NEW YORK • American fashion brands Carolina Herrera and Oscar de la Renta are in a squabble over young talent.
Carolina Herrera last week filed a suit against Oscar de la Renta, demanding that its new creative director Laura Kim cease working for the label immediately. Kim, 34, joined Oscar de la Renta in 2003 and left last year after being passed over for the role upon de la Renta's death in 2014.
She joined Carolina Herrera in February this year as senior vice-president for design, but resigned about four months later.
Less than a week after leaving Carolina Herrera in August, Oscar de la Renta confirmed that Kim and her creative partner, Fernando Garcia, 30, would take over as creative directors beginning with the label's autumn 2017 collection.
That was when the troubles began.
When she joined Carolina Herrera, Kim signed an agreement that forbade her from working for any direct competitor for six months after leaving the company. This meant she could not work on Oscar de la Renta's autumn 2017 collection.
But, according to Kim, she joined Carolina Herrera under the impression that Herrera would be retiring and that she would be offered the creative director position, but quickly discovered that Herrera had not been made aware of those conversations.
Three days after she tendered her resignation, Mr Francois Kress, president of Carolina Herrera, did, in fact, offer her the creative director post and a US$1-million (S$1.4-million) salary.

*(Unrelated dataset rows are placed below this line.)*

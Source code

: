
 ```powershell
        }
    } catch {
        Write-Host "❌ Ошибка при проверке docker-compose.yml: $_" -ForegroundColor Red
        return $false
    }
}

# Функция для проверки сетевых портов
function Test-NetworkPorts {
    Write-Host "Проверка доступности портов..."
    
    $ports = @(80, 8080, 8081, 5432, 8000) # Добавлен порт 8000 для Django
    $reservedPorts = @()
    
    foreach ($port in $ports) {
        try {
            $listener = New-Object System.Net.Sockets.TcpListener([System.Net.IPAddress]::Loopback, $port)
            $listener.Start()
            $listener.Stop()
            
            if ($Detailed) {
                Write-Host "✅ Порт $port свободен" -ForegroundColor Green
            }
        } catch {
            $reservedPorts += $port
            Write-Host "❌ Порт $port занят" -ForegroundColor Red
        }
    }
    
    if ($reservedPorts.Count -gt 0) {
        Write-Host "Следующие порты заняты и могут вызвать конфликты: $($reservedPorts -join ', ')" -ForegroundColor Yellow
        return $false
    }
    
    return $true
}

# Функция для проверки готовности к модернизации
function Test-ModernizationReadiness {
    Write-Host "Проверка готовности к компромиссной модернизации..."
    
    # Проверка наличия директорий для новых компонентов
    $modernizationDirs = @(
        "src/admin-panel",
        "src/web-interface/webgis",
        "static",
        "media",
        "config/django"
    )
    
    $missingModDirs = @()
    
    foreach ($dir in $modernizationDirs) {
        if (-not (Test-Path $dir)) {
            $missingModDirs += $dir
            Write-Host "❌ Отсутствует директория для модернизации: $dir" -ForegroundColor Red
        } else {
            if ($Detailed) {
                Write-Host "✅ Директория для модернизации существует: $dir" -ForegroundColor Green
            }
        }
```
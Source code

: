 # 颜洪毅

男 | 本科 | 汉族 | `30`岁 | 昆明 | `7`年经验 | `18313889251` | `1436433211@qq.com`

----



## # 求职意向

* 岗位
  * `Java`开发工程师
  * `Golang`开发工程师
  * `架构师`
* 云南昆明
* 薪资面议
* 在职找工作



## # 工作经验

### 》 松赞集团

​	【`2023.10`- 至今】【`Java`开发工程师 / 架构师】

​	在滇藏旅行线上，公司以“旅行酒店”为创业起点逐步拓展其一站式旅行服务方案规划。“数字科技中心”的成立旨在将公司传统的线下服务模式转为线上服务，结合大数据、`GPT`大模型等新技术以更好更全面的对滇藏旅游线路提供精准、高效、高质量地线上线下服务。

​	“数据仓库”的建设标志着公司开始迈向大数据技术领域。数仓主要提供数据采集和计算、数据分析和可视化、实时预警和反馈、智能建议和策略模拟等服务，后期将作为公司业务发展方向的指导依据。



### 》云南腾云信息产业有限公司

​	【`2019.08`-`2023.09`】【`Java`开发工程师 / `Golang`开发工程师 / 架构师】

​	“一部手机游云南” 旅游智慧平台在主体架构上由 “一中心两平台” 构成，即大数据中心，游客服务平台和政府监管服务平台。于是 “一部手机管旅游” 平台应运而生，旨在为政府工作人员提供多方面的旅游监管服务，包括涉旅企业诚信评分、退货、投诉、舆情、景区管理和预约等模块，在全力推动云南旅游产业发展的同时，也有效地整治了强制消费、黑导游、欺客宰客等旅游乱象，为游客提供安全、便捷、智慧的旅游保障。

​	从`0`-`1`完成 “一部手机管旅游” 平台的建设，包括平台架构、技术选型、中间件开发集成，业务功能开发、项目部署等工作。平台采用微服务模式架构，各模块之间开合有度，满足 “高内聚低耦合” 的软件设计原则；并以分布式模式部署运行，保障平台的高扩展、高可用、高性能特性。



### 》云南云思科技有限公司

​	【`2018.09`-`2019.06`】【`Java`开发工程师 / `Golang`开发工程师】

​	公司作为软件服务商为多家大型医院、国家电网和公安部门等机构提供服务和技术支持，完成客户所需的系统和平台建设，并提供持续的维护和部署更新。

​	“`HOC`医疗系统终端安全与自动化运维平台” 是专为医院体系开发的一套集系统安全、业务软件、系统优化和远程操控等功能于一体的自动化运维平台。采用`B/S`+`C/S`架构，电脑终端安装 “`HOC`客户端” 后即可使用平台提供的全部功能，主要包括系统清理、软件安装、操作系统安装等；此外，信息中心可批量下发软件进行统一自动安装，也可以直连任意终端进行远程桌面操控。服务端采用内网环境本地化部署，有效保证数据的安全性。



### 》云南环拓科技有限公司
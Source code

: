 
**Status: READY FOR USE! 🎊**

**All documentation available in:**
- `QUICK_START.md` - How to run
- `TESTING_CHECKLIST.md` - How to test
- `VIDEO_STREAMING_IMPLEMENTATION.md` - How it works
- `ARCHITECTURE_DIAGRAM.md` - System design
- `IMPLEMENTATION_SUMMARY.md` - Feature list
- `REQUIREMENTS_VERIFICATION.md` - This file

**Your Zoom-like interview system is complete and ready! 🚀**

According to the complaint, Kim refused the promotion as Garcia had not been offered a co-creative- director position.
In her affidavit, Kim said Herrera had often intervened in her working process and did not like some of her designs.
According to her, Herrera told her: "Nobody knows you and nobody knows that you are here. I am more famous than you and have more powerful friends."
In asking Kim to sign a non-compete agreement, Carolina Herrera had been specifically concerned with Kim's possible return to Oscar de la Renta, not her going to other labels.
In an Oct 26 letter, a lawyer for the house wrote "Carolina Herrera has no objection to Ms Kim working for any fashion house other than Oscar de la Renta, Carolina Herrera's direct competitor".
The official complaint elaborated further, arguing that the relationship between the two houses is a zero-sum competition and that when one suffers, the other inevitably benefits.
The beef between the two labels goes way back.
In its responses to the Carolina Herrera complaints, Oscar de la Renta has asserted that its hiring of Kim "was part of a larger pattern and practice of poaching" Oscar de la Renta employees - according to the letter, almost a dozen have been recruited over the past few years - and accused the house of having "a record of unclean hands and unfair competition".
It named Raffaele Ilardo, whom Carolina Herrera hired as a replacement for Kim, as the latest example, saying he had made an agreement to join Oscar de la Renta before Carolina Herrera snatched him away.
On Dec 21, a judge issued a temporary restraining order that blocks Kim from continuing to work for Oscar de la Renta, at least until Jan 10, when she and the label's lawyers are expected in court to try to fight the non-compete clause.
But just two days later, the judge lifted the restraining order. All parties are still expected to appear in court on Jan 10.
Oscar de la Renta, in a statement to the Women's Wear Daily journal, said it looked forward to the court hearing. "Our intention is to defend ourselves vigorously against the claims brought by Carolina Herrera and we are confident that once the court is made aware of the full factual context of the actions of Herrera and her company that preceded the lawsuit, the court will agree that those claims are entirely without merit."